The ships were boarded as they crossed they blockade line, about 30 kilometres off the coast.

They were told to turn around, sail to Egypt, or to the Israeli port of Ashdod, where the goods they were carrying would be transferred to the Gaza Strip after being inspected, said military spokeswoman Lieutenant-Colonel Avital Leibovich, said.

According to a video released by the Israeli military, the Tahrir, when stopped and questioned, replied that it was heading for Gaza. It gave its port of origin as "Turkey" and, in reply to a question, said it carried no cargo on board.
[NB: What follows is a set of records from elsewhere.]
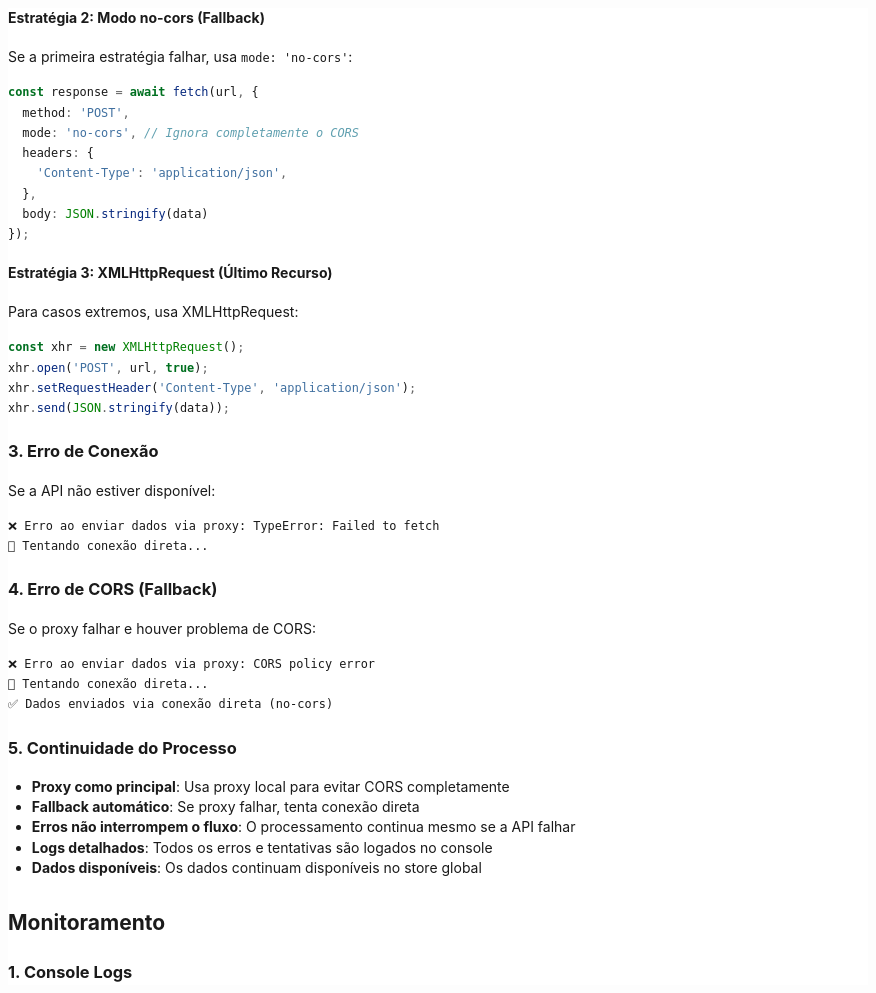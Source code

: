 #### Estratégia 2: Modo no-cors (Fallback)
Se a primeira estratégia falhar, usa `mode: 'no-cors'`:
```typescript
const response = await fetch(url, {
  method: 'POST',
  mode: 'no-cors', // Ignora completamente o CORS
  headers: {
    'Content-Type': 'application/json',
  },
  body: JSON.stringify(data)
});
```

#### Estratégia 3: XMLHttpRequest (Último Recurso)
Para casos extremos, usa XMLHttpRequest:
```typescript
const xhr = new XMLHttpRequest();
xhr.open('POST', url, true);
xhr.setRequestHeader('Content-Type', 'application/json');
xhr.send(JSON.stringify(data));
```

### 3. Erro de Conexão

Se a API não estiver disponível:

```
❌ Erro ao enviar dados via proxy: TypeError: Failed to fetch
🔄 Tentando conexão direta...
```

### 4. Erro de CORS (Fallback)

Se o proxy falhar e houver problema de CORS:

```
❌ Erro ao enviar dados via proxy: CORS policy error
🔄 Tentando conexão direta...
✅ Dados enviados via conexão direta (no-cors)
```

### 5. Continuidade do Processo

- **Proxy como principal**: Usa proxy local para evitar CORS completamente
- **Fallback automático**: Se proxy falhar, tenta conexão direta
- **Erros não interrompem o fluxo**: O processamento continua mesmo se a API falhar
- **Logs detalhados**: Todos os erros e tentativas são logados no console
- **Dados disponíveis**: Os dados continuam disponíveis no store global

## Monitoramento

### 1. Console Logs
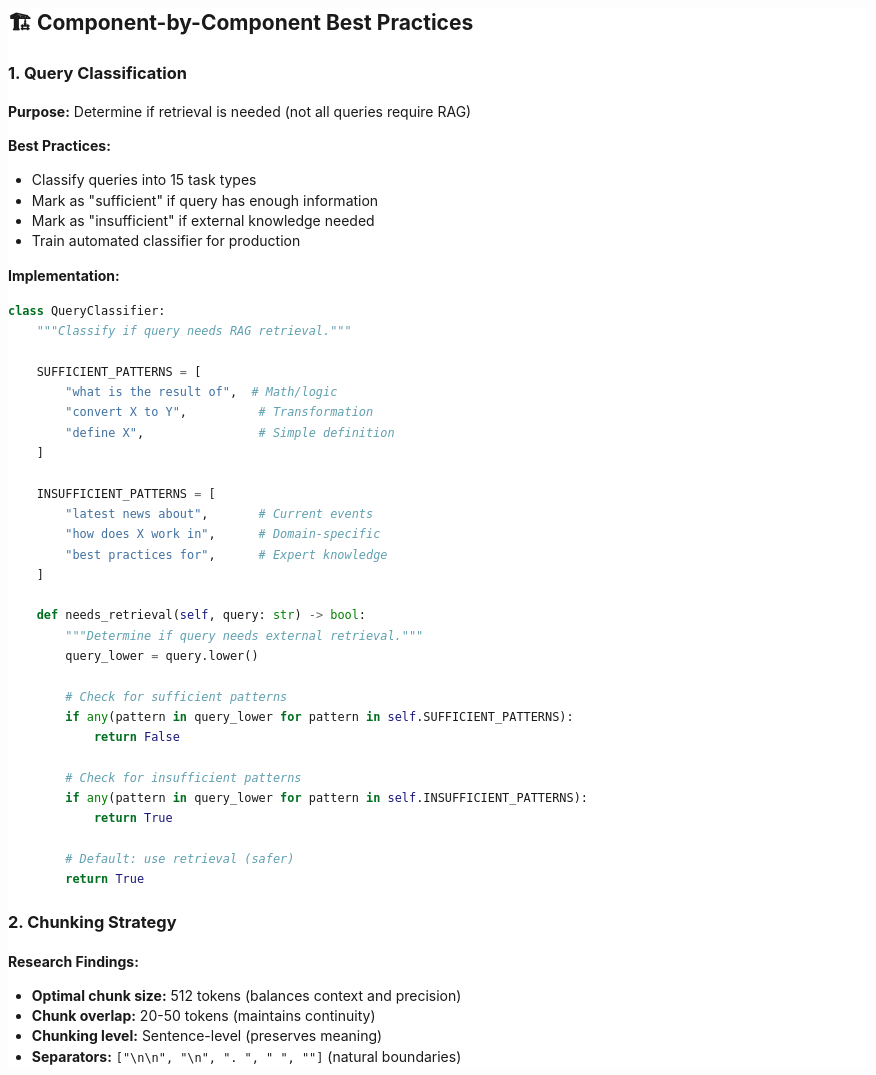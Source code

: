 
## 🏗️ **Component-by-Component Best Practices**

### **1. Query Classification**

**Purpose:** Determine if retrieval is needed (not all queries require RAG)

**Best Practices:**
- Classify queries into 15 task types
- Mark as "sufficient" if query has enough information
- Mark as "insufficient" if external knowledge needed
- Train automated classifier for production

**Implementation:**
```python
class QueryClassifier:
    """Classify if query needs RAG retrieval."""
    
    SUFFICIENT_PATTERNS = [
        "what is the result of",  # Math/logic
        "convert X to Y",          # Transformation
        "define X",                # Simple definition
    ]
    
    INSUFFICIENT_PATTERNS = [
        "latest news about",       # Current events
        "how does X work in",      # Domain-specific
        "best practices for",      # Expert knowledge
    ]
    
    def needs_retrieval(self, query: str) -> bool:
        """Determine if query needs external retrieval."""
        query_lower = query.lower()
        
        # Check for sufficient patterns
        if any(pattern in query_lower for pattern in self.SUFFICIENT_PATTERNS):
            return False
        
        # Check for insufficient patterns
        if any(pattern in query_lower for pattern in self.INSUFFICIENT_PATTERNS):
            return True
        
        # Default: use retrieval (safer)
        return True
```

### **2. Chunking Strategy**

**Research Findings:**
- **Optimal chunk size:** 512 tokens (balances context and precision)
- **Chunk overlap:** 20-50 tokens (maintains continuity)
- **Chunking level:** Sentence-level (preserves meaning)
- **Separators:** `["\n\n", "\n", ". ", " ", ""]` (natural boundaries)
Organizers of the voyage have said the 27 activists on board the two ships had been told not to resist any Israeli navy attempt to intercept them.

The two ships sailed from Turkey on Wednesday. The blockade-breaking attempt, called Freedom Waves to Gaza, had been kept a secret until the ships were underway, to avoid Israeli and international efforts to stop it.

An attempt in July to break the Gaza blockade - denounced by Israel as a provocation - was foiled when Greece prevented eight boats, calling themselves the Freedom Flotilla 2, from sailing from its ports.

Some of the activists in the latest attempt were the same as those who participated in July.

In March, Israel foiled an attempt to smuggle weapons into Gaza by intercepting the Victoria, a German-owned, Liberian-flagged ship sailing from Syria via Turkey to Egypt. The vessel, intercepted some 200 nautical miles west off the Israeli coast, had 3,000 rockets and shells hidden on board.

In May last year, Israeli naval commandos intercepted a nine-ship flotilla heading for the Gaza Strip.

Eight of the vessels were boarded peacefully, but violence broke out on the ninth ship, the Turkish Mavi Marmara, and eight Turkish pro-Palestinian activists and an American of Turkish descent were killed.

A UN report published in early September found that the commandos had used "excessive and unreasonable" force in taking over the ship, but also faced "organized and violent resistance from a group of passengers."

The report also declared the Israeli blockade of the Gaza Strip legal.

Israel imposed its blockade on the Strip in June 2006, when militants snatched an Israeli soldier during a cross-border raid. The siege was tightened a year later, when the militant Islamist group Hamas, which advocates violent resistance to Israel, seized full control of the enclave.

Following international criticism of the interception of the nine-ship flotilla in May 2010, Israel significantly relaxed its sanctions on the types of goods being allowed into the Strip.

But it still insists on checking shipments and has slapped an embargo on anything which can be used to manufacture weapons.